[[ PROVIDED RECORDS open ]]

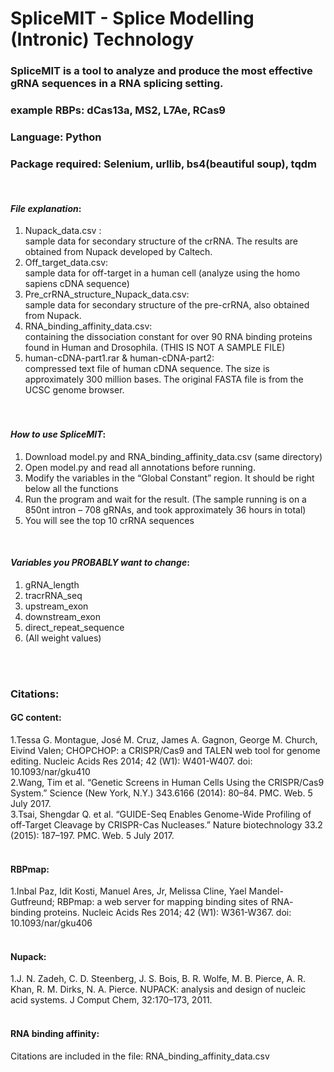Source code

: # SpliceMIT - Splice Modelling (Intronic) Technology
### SpliceMIT is a tool to analyze and produce the most effective gRNA sequences in a RNA splicing setting.<br />
### example RBPs: dCas13a, MS2, L7Ae, RCas9 <br />
### Language: Python <br />
### Package required: Selenium, urllib, bs4(beautiful soup), tqdm <br />
<br />

#### *File explanation*: <br />
1.	Nupack_data.csv : <br />sample data for secondary structure of the crRNA. The results are obtained from Nupack developed by Caltech.
2.	Off_target_data.csv: <br />sample data for off-target in a human cell (analyze using the homo sapiens cDNA sequence)
3.	Pre_crRNA_structure_Nupack_data.csv: <br />sample data for secondary structure of the pre-crRNA, also obtained from Nupack.
4.	RNA_binding_affinity_data.csv: <br />containing the dissociation constant for over 90 RNA binding proteins found in Human and Drosophila. (THIS IS NOT A SAMPLE FILE)
5.	human-cDNA-part1.rar & human-cDNA-part2: <br />compressed text file of human cDNA sequence. The size is approximately 300 million bases. The original FASTA file is from the UCSC genome browser.<br />
<br />   

#### *How to use SpliceMIT*:<br />
1.	Download model.py and RNA_binding_affinity_data.csv (same directory)<br />
2.	Open model.py and read all annotations before running.<br />
3.	Modify the variables in the “Global Constant” region. It should be right below all the functions<br />
4.	Run the program and wait for the result. (The sample running is on a 850nt intron – 708 gRNAs, and took approximately 36 hours in total)<br />
5.	You will see the top 10 crRNA sequences<br />
<br />

#### *Variables you PROBABLY want to change*:<br />
1.	gRNA_length <br />
2.	tracrRNA_seq <br />
3.	upstream_exon <br />
4.	downstream_exon <br />
5.	direct_repeat_sequence <br />
6.	(All weight values) <br />


<br />
<br />

### Citations: <br />

#### GC content: <br />
  1.Tessa G. Montague, José M. Cruz, James A. Gagnon, George M. Church, Eivind Valen; CHOPCHOP: a CRISPR/Cas9 and TALEN web tool for genome editing. Nucleic Acids Res 2014; 42 (W1): W401-W407. doi: 10.1093/nar/gku410 <br />
  2.Wang, Tim et al. “Genetic Screens in Human Cells Using the CRISPR/Cas9 System.” Science (New York, N.Y.) 343.6166 (2014): 80–84. PMC. Web. 5 July 2017. <br />
  3.Tsai, Shengdar Q. et al. “GUIDE-Seq Enables Genome-Wide Profiling of off-Target Cleavage by CRISPR-Cas Nucleases.” Nature biotechnology 33.2 (2015): 187–197. PMC. Web. 5 July 2017. <br />
<br />

#### RBPmap: <br />
  1.Inbal Paz, Idit Kosti, Manuel Ares, Jr, Melissa Cline, Yael Mandel-Gutfreund; RBPmap: a web server for mapping binding sites of RNA-      binding proteins. Nucleic Acids Res 2014; 42 (W1): W361-W367. doi: 10.1093/nar/gku406 <br />
<br />

#### Nupack: <br />
  1.J. N. Zadeh, C. D. Steenberg, J. S. Bois, B. R. Wolfe, M. B. Pierce, A. R. Khan, R. M. Dirks, N. A. Pierce. NUPACK: analysis and design of nucleic acid systems. J Comput Chem, 32:170–173, 2011. <br /> 
<br />

#### RNA binding affinity:<br />
Citations are included in the file: RNA_binding_affinity_data.csv <br />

[[ PROVIDED RECORDS closed ]]

All of the lines above should be printed exactly, minus the pictures.

» RESULT OF THE EXERCISE
Source code

: # SpliceMIT - Splice Modelling (Intronic) Technology
### SpliceMIT is a tool to analyze and produce the most effective gRNA sequences in a RNA splicing setting.<br />
### example RBPs: dCas13a, MS2, L7Ae, RCas9 <br />
### Language: Python <br />
### Package required: Selenium, urllib, bs4(beautiful soup), tqdm <br />
<br />

#### *File explanation*: <br />
1.	Nupack_data.csv : <br />sample data for secondary structure of the crRNA. The results are obtained from Nupack developed by Caltech.
2.	Off_target_data.csv: <br />sample data for off-target in a human cell (analyze using the homo sapiens cDNA sequence)
3.	Pre_crRNA_structure_Nupack_data.csv: <br />sample data for secondary structure of the pre-crRNA, also obtained from Nupack.
4.	RNA_binding_affinity_data.csv: <br />containing the dissociation constant for over 90 RNA binding proteins found in Human and Drosophila. (THIS IS NOT A SAMPLE FILE)
5.	human-cDNA-part1.rar & human-cDNA-part2: <br />compressed text file of human cDNA sequence. The size is approximately 300 million bases. The original FASTA file is from the UCSC genome browser.<br />
<br />   

#### *How to use SpliceMIT*:<br />
1.	Download model.py and RNA_binding_affinity_data.csv (same directory)<br />
2.	Open model.py and read all annotations before running.<br />
3.	Modify the variables in the “Global Constant” region. It should be right below all the functions<br />
4.	Run the program and wait for the result. (The sample running is on a 850nt intron – 708 gRNAs, and took approximately 36 hours in total)<br />
5.	You will see the top 10 crRNA sequences<br />
<br />

#### *Variables you PROBABLY want to change*:<br />
1.	gRNA_length <br />
2.	tracrRNA_seq <br />
3.	upstream_exon <br />
4.	downstream_exon <br />
5.	direct_repeat_sequence <br />
6.	(All weight values) <br />


<br />
<br />

### Citations: <br />

#### GC content: <br />
  1.Tessa G. Montague, José M. Cruz, James A. Gagnon, George M. Church, Eivind Valen; CHOPCHOP: a CRISPR/Cas9 and TALEN web tool for genome editing. Nucleic Acids Res 2014; 42 (W1): W401-W407. doi: 10.1093/nar/gku410 <br />
  2.Wang, Tim et al. “Genetic Screens in Human Cells Using the CRISPR/Cas9 System.” Science (New York, N.Y.) 343.6166 (2014): 80–84. PMC. Web. 5 July 2017. <br />
  3.Tsai, Shengdar Q. et al. “GUIDE-Seq Enables Genome-Wide Profiling of off-Target Cleavage by CRISPR-Cas Nucleases.” Nature biotechnology 33.2 (2015): 187–197. PMC. Web. 5 July 2017. <br />
<br />

#### RBPmap: <br />
  1.Inbal Paz, Idit Kosti, Manuel Ares, Jr, Melissa Cline, Yael Mandel-Gutfreund; RBPmap: a web server for mapping binding sites of RNA-      binding proteins. Nucleic Acids Res 2014; 42 (W1): W361-W367. doi: 10.1093/nar/gku406 <br />
<br />

#### Nupack: <br />
  1.J. N. Zadeh, C. D. Steenberg, J. S. Bois, B. R. Wolfe, M. B. Pierce, A. R. Khan, R. M. Dirks, N. A. Pierce. NUPACK: analysis and design of nucleic acid systems. J Comput Chem, 32:170–173, 2011. <br /> 
<br />

#### RNA binding affinity:<br />
Citations are included in the file: RNA_binding_affinity_data.csv <br />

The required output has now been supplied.